The evolution of the G matrix

The null distributions of eigenvalues for a 5-trait G matrix follows the Tracy Widom distribution

The genetic covariance matrix (G) summarizes the genetic variation in a suite of traits and the covariation between them. It is a key component of the multivariate breeder’s equation, which predicts the response to selection and thus how evolution will proceed. The breeder’s equation works pretty well at predicting short term evolution, but how well it predicts long term evolution is less clear. One reason, is that G itself can evolve in response to selection. Using Drosophila wings as a model, we are empirically investigating how G matrices of many species have diverged from each other. We are particularly interested in the timescales that G is stable for, which could indicate how long microevolutionary parameters are relevant in determining macroevolutionary change.

Along with our interest in determining empirical patterns of G matrix evolution comes the need to develop new statistical tools to study G matrices. Ongoing projects in the lab are focusing on characterizing the null distribution of genetic variance that we would expect if there were no genetic variation in G, and in which circumstances the phenotypic covariance matrix (P) is a good substitute for G. This question is highly relevant for macroevolutionary studies where P can be observed but G is rarely known.

Stabilizing selection

Stabilizing selection reduces genetic variation in a population by selecting against individuals that are extreme. Despite the key role of stabilizing selection in evolutionary theory, and its central role in determining how traits evolve across geological timescales, studies that measure selection on phenotypes in contemporary populations often find that diversifying mechanisms of selection are more prevalent. How to resolve this paradox of stasis is not clear, despite a great deal of effort.

An under-appreciated aspect of stabilizing selection is that most of it should arise because of pleiotropy, where the alleles that underlie one trait also underlie many other traits. This type of stabilizing selection (called apparent stabilizing selection) is most easily uncovered by studying the genetic covariation between focal traits and fitness. Over the past five we have successfully confirmed a central role of apparent stabilising selection in the evolution of Drosophila wing and pheromone trait combinations.  
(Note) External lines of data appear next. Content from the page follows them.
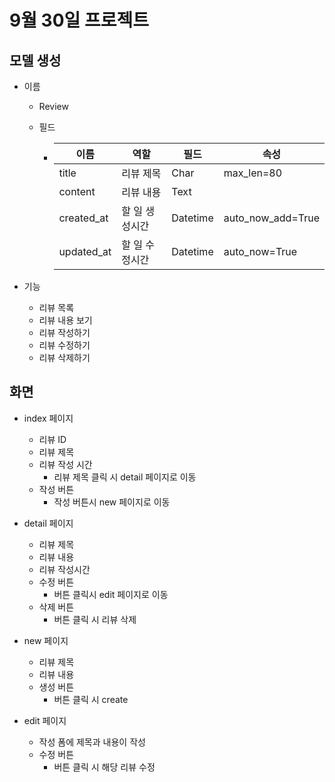 # 9월 30일 프로젝트



## 모델 생성

- 이름

  - Review

  - 필드

    - | 이름       | 역할           | 필드     | 속성              |
      | ---------- | -------------- | -------- | ----------------- |
      | title      | 리뷰 제목      | Char     | max_len=80        |
      | content    | 리뷰 내용      | Text     |                   |
      | created_at | 할 일 생성시간 | Datetime | auto_now_add=True |
      | updated_at | 할 일 수정시간 | Datetime | auto_now=True     |

      

- 기능
  - 리뷰 목록
  - 리뷰 내용 보기
  - 리뷰 작성하기
  - 리뷰 수정하기
  - 리뷰 삭제하기



## 화면

- index 페이지

  - 리뷰 ID
  - 리뷰 제목
  - 리뷰 작성 시간
    - 리뷰 제목 클릭 시 detail 페이지로 이동
  - 작성 버튼
    - 작성 버튼시 new 페이지로 이동

  

- detail 페이지

  - 리뷰 제목
  - 리뷰 내용
  - 리뷰 작성시간
  - 수정 버튼
    - 버튼 클릭시 edit 페이지로 이동
  - 삭제 버튼
    - 버튼 클릭 시 리뷰 삭제

  

- new 페이지

  - 리뷰 제목
  - 리뷰 내용
  - 생성 버튼
    - 버튼 클릭 시 create

  

- edit 페이지

  - 작성 폼에 제목과 내용이 작성
  - 수정 버튼
    - 버튼 클릭 시 해당 리뷰 수정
What we still don’t know is how strong apparent stabilizing selection is, how the extent of pleiotropy determines its strength, and how it shapes the genomic architecture of traits. Ongoing projects in the lab aim to answer these fundamental questions, using genome wide association studies together with artificial selection experiments to characterize the genetic basis of traits with high and low genetic variation and directly link these architectures with the evolvability of populations and their ability to respond to selection.


Pleiotropy

Pleiotropy is one of the key links between genotype and phenotype and occurs when one gene or mutation or allele affects more than one trait. Early models (Fisher’s geometric model) of evolution implied universal pleiotropy, where all genes affect all traits in an organism. In Fisher’s model, he likened the fitness of an organism to focusing an image on a microscope- how clear the image is (fitness) depends on the state of various knobs (phenotypes) on the microscope, and moving just one knob can throw the whole image out of focus.
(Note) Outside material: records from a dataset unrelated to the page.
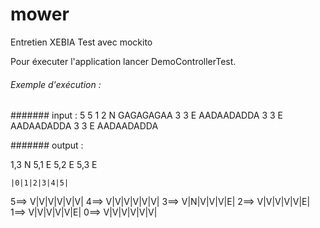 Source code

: # mower
Entretien XEBIA
Test avec mockito 

Pour éxecuter l'application lancer DemoControllerTest.

###### Exemple d'exécution :

####### input : 
5 5
1 2 N
GAGAGAGAA
3 3 E
AADAADADDA
3 3 E
AADAADADDA
3 3 E
AADAADADDA

####### output : 

1,3 N
5,1 E
5,2 E
5,3 E

    |0|1|2|3|4|5| 
5==> V|V|V|V|V|V| 
4==> V|V|V|V|V|V| 
3==> V|N|V|V|V|E| 
2==> V|V|V|V|V|E| 
1==> V|V|V|V|V|E| 
0==> V|V|V|V|V|V|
The concept of universal pleiotropy fell out of favour in the early GWAS era, where scientists were preoccupied with linking specific alleles to specific phenotypes and rarely found evidence that the same SNP was significant for many traits. The problem with this approach, is that counting the number of SNPs that significantly affect one trait, and then counting how many of those significantly affect another is severely underpowered. More recently in the GWA world, an omnigenic model (a new name for universal pleiotropy) of genetic architecture has gained traction, suggesting that most genes affect most traits.

In collaboration with David Houle (Florida State University) and Thomas F. Hansen (University of Oslo), we are now taking advantage of new multivariate statistical approaches to develop “bottom-up” methods to estimate the pleiotropic effects of alleles on multiple traits with GWA data.